Another report from the Joseph Rowntree Foundation, published last year, claimed more than half a million British workers have been swept into working poverty over the past five years.
The Guardian said it was “the latest sign that the link between entering work and making ends meet has become increasingly frayed in 21st-century Britain”.
“Nearly all of the increase comes as growing numbers of working parents find it harder to earn enough money to pay for food, clothing and accommodation due to weak wage growth, an erosion of welfare support and tax credits and the rising cost of living,” says the newspaper.
The growing number of in-work poor will raise further questions about record levels of employment. Unemployment has dropped to its lowest level since the 1970s, but this includes underpaid or precarious job roles.

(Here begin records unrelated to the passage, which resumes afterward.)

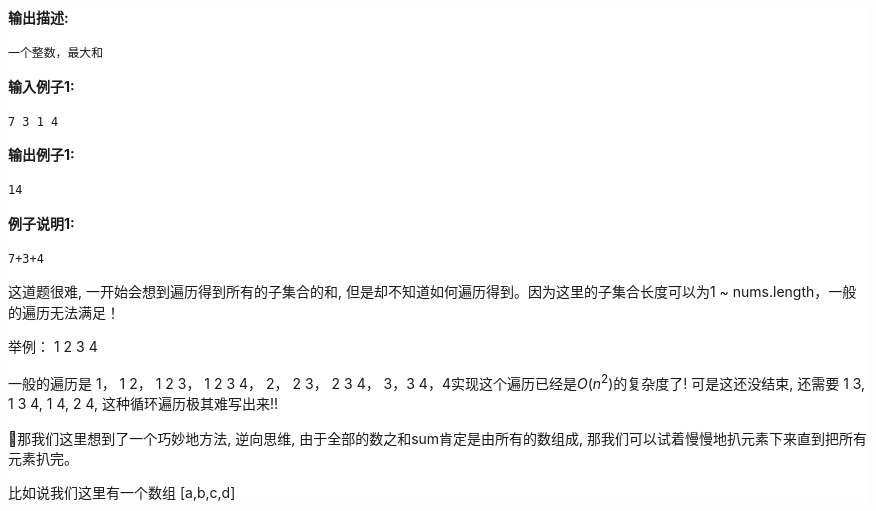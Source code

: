 **输出描述:**

```
一个整数，最大和
```



**输入例子1:**

```
7 3 1 4
```

**输出例子1:**

```
14
```

**例子说明1:**

```
7+3+4
```



这道题很难, 一开始会想到遍历得到所有的子集合的和, 但是却不知道如何遍历得到。因为这里的子集合长度可以为1 ~ nums.length，一般的遍历无法满足！

举例：  1  2  3  4

一般的遍历是 1， 1 2， 1 2 3， 1 2 3 4， 2， 2 3， 2 3 4， 3，3 4，4实现这个遍历已经是$O(n^2)$的复杂度了! 可是这还没结束, 还需要  1 3, 1 3 4, 1 4, 2 4, 这种循环遍历极其难写出来!!

🌟那我们这里想到了一个巧妙地方法, 逆向思维, 由于全部的数之和sum肯定是由所有的数组成, 那我们可以试着慢慢地扒元素下来直到把所有元素扒完。

比如说我们这里有一个数组 [a,b,c,d]


  [key: number]: LinkNode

Campbell Robb, chief executive of the Joseph Rowntree Foundation, told the BBC: “Our economy should work for everyone, but the rise of working poverty across the UK shows that success in increasing employment isn’t always a reliable route to a better living standard.
“High housing costs, low pay and insecure hours are holding many people back, despite more people moving into work. Our next prime minister must further reform Universal Credit so that it helps more people get on, and bring forward an ambitious plan to rebalance the economy by investing in places where low employment and widespread low pay trap people in poverty.”
May claimed that the IFS report “shows that people are better off when they move into work”.
She told MPs: “It shows that under this Government, more people are in work than ever before, that material deprivation rates have fallen by a fifth since 2010, and that the reason for the relative poverty figures is that pensioners are better off.”